____ DATA IN THIS EXERCISE

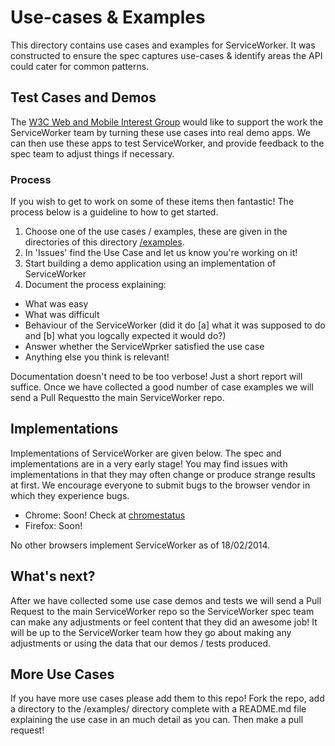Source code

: # Use-cases & Examples

This directory contains use cases and examples for ServiceWorker. It was constructed to ensure the spec captures use-cases & identify areas the API could cater for common patterns.

## Test Cases and Demos

The [W3C Web and Mobile Interest Group](https://www.w3.org/wiki/Mobile/Work) would like to support the work the ServiceWorker team by turning these use cases into real demo apps. We can then use these apps to test ServiceWorker, and provide feedback to the spec team to adjust things if necessary.

### Process
If you wish to get to work on some of these items then fantastic! The process below is a guideline to how to get started.

1. Choose one of the use cases / examples, these are given in the directories of this directory [/examples](https://github.com/w3c-webmob/ServiceWorker/tree/master/examples).
2. In 'Issues' find the Use Case and let us know you're working on it!
4. Start building a demo application using an implementation of ServiceWorker
5. Document the process explaining:
* What was easy
* What was difficult
* Behaviour of the ServiceWorker (did it do [a] what it was supposed to do and [b] what you logcally expected it would do?)
* Answer whether the ServiceWprker satisfied the use case
* Anything else you think is relevant!

Documentation doesn't need to be too verbose! Just a short report will suffice. Once we have collected a good number of case examples we will send a Pull Requestto the main ServiceWorker repo. 

## Implementations
Implementations of ServiceWorker are given below. The spec and implementations are in a very early stage! You may find issues with implementations in that they may often change or produce strange results at first. We encourage everyone to submit bugs to the browser vendor in which they experience bugs.

* Chrome: Soon! Check at [chromestatus](http://www.chromestatus.com/features/6561526227927040)
* Firefox: Soon!

No other browsers implement ServiceWorker as of 18/02/2014.

## What's next?
After we have collected some use case demos and tests we will send a Pull Request to the main ServiceWorker repo so the ServiceWorker spec team can make any adjustments or feel content that they did an awesome job! It will be up to the ServiceWorker team how they go about making any adjustments or using the data that our demos / tests produced. 

## More Use Cases
If you have more use cases please add them to this repo! Fork the repo, add a directory to the /examples/ directory complete with a README.md file explaining the use case in an much detail as you can. Then make a pull request!

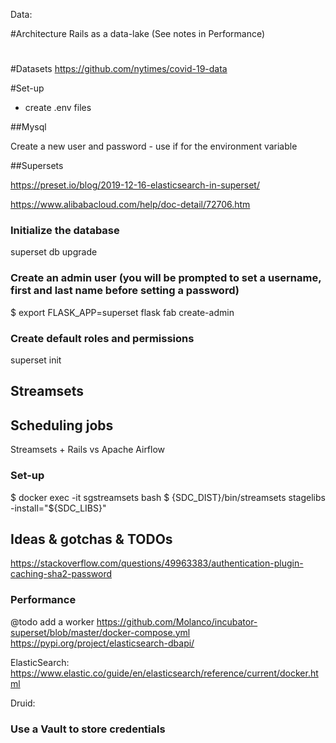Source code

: Data:

#Architecture
Rails as a data-lake (See notes in Performance)
#

#Datasets
https://github.com/nytimes/covid-19-data

#Set-up

* create .env files

##Mysql

Create a new user and password - use if for the environment variable

##Supersets

https://preset.io/blog/2019-12-16-elasticsearch-in-superset/

https://www.alibabacloud.com/help/doc-detail/72706.htm
### Initialize the database
superset db upgrade

### Create an admin user (you will be prompted to set a username, first and last name before setting a password)
$ export FLASK_APP=superset
flask fab create-admin

### Create default roles and permissions
superset init


## Streamsets

## Scheduling jobs

Streamsets + Rails
	vs
Apache Airflow

### Set-up

$ docker exec -it sgstreamsets bash
$ {SDC_DIST}/bin/streamsets stagelibs -install="${SDC_LIBS}"

## Ideas & gotchas & TODOs

https://stackoverflow.com/questions/49963383/authentication-plugin-caching-sha2-password

### Performance

@todo add a worker https://github.com/Molanco/incubator-superset/blob/master/docker-compose.yml
https://pypi.org/project/elasticsearch-dbapi/

ElasticSearch:  https://www.elastic.co/guide/en/elasticsearch/reference/current/docker.html

Druid:

### Use a Vault to store credentials

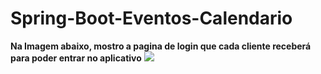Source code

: # Spring-Boot-Eventos-Calendario



<b>Na Imagem abaixo, mostro a pagina de login que cada cliente receberá para poder entrar no aplicativo</b>
<img src="https://lh3.googleusercontent.com/BxXcU3HB7vW3EBXNO05-VKyklKbTMFthnaiAPQM-FR3NZqtWG0-78zJGDPC4FYAB_KoP0yzqo2MzOA73BpKSpKW2HIwq5MxEZTD8QXgrKcaDZY8xnyUHIYiag1UM8T24apGFb25dpPFmHY6bw2mTiRT-YLkdICFRW0cMuph92ki62OdZ0fFzjwVC0J6t6o-K6Eb8ayw9ikWOPtDPDRDIhrGW87LKCJrNFrMiRTHtbyS--MZ0OyhFw3eYFdkCVG-8mh7SCfd7lI74K2UysljqjZBitr3fYA0adeb9_qvwbzgeKcGg6V3oppMlQ43Ng6e8IK03Xj6iYtHKUbY4wn8PpZG6LYJeoWAFilf79t88aoSwljgdH5H1kPgArdT0IGf4Fu-SQIsd2UCLXp3hTTybH8qMHDLfwPoq334YNvLYI8McUiDWmsZ0TIBoJ26kycKC1yDRs1RSdSdukswIiYIEY4ldEy-TwAitKe7duKPPwQv9PmshTEeNoF1BBp1Tr2qccLnYJYhVTEl5jsXEOyzZMZkodGZTwUCQXbL9sRtTbHtWbJTfL_SUOuDRWbjTr3g0zfo_67pFU74WNHj_Ss8ndNbOqHncaEk72NfVhtL4Mwx-JzGoviWVBfhY8nTXBcNXIQ0ZsrzQwqoA_n1AOrZm1x-UL3tAjbnxUTgnIUbqZMPcJl3tOjL1b4qg_xNb7w=w1284-h667-no"/>
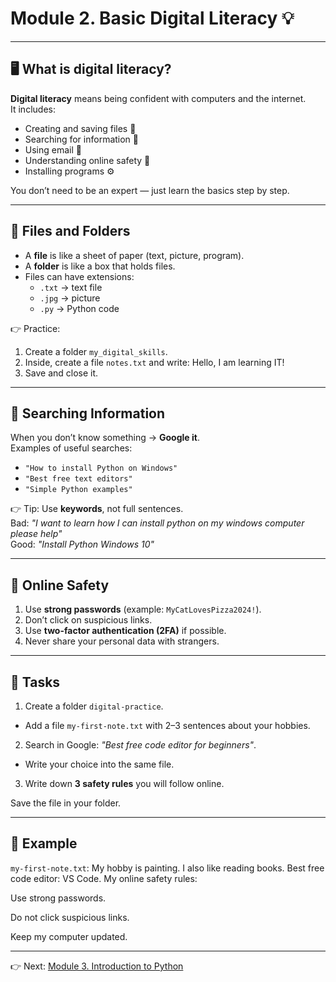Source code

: # Module 2. Basic Digital Literacy 💡

---

## 🖥️ What is digital literacy?

**Digital literacy** means being confident with computers and the internet.  
It includes:

- Creating and saving files 📂
- Searching for information 🔎
- Using email 📧
- Understanding online safety 🔐
- Installing programs ⚙️

You don’t need to be an expert — just learn the basics step by step.

---

## 📂 Files and Folders

- A **file** is like a sheet of paper (text, picture, program).
- A **folder** is like a box that holds files.
- Files can have extensions:
  - `.txt` → text file
  - `.jpg` → picture
  - `.py` → Python code

👉 Practice:

1. Create a folder `my_digital_skills`.
2. Inside, create a file `notes.txt` and write: Hello, I am learning IT!
3. Save and close it.

---

## 🔎 Searching Information

When you don’t know something → **Google it**.  
Examples of useful searches:

- `"How to install Python on Windows"`
- `"Best free text editors"`
- `"Simple Python examples"`

👉 Tip: Use **keywords**, not full sentences.  
Bad: _"I want to learn how I can install python on my windows computer please help"_  
Good: _"Install Python Windows 10"_

---

## 🔐 Online Safety

1. Use **strong passwords** (example: `MyCatLovesPizza2024!`).
2. Don’t click on suspicious links.
3. Use **two-factor authentication (2FA)** if possible.
4. Never share your personal data with strangers.

---

## 📝 Tasks

1. Create a folder `digital-practice`.

- Add a file `my-first-note.txt` with 2–3 sentences about your hobbies.

2. Search in Google: _"Best free code editor for beginners"_.

- Write your choice into the same file.

3. Write down **3 safety rules** you will follow online.

Save the file in your folder.

---

## 🎯 Example

`my-first-note.txt`:
My hobby is painting. I also like reading books.
Best free code editor: VS Code.
My online safety rules:

Use strong passwords.

Do not click suspicious links.

Keep my computer updated.

---

👉 Next: [Module 3. Introduction to Python](module-3-python.md)
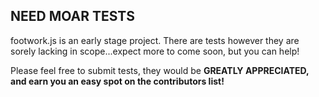 ## NEED MOAR TESTS

footwork.js is an early stage project. There are tests however they are sorely lacking in scope...expect more to come soon, but you can help!

Please feel free to submit tests, they would be **GREATLY APPRECIATED, and earn you an easy spot on the contributors list!**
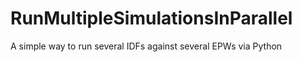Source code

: # RunMultipleSimulationsInParallel
A simple way to run several IDFs against several EPWs via Python
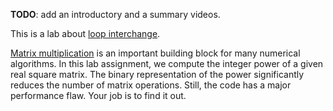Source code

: **TODO**: add an introductory and a summary videos.

This is a lab about [loop interchange](https://en.wikipedia.org/wiki/Loop_interchange).

[Matrix multiplication](https://en.wikipedia.org/wiki/Matrix_multiplication) is an important building block for many numerical algorithms. In this lab assignment, we compute the integer power of a given real square matrix.
The binary representation of the power significantly reduces the number of matrix operations. Still, the code has a major performance flaw. Your job is to find it out.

________

#### YOUR INSTRUCTIONS
Show all lines above containing "docker".

#### EXERCISE RESPONSE
$ docker exec -it sgstreamsets bash
@todo add a worker https://github.com/Molanco/incubator-superset/blob/master/docker-compose.yml
ElasticSearch:  https://www.elastic.co/guide/en/elasticsearch/reference/current/docker.html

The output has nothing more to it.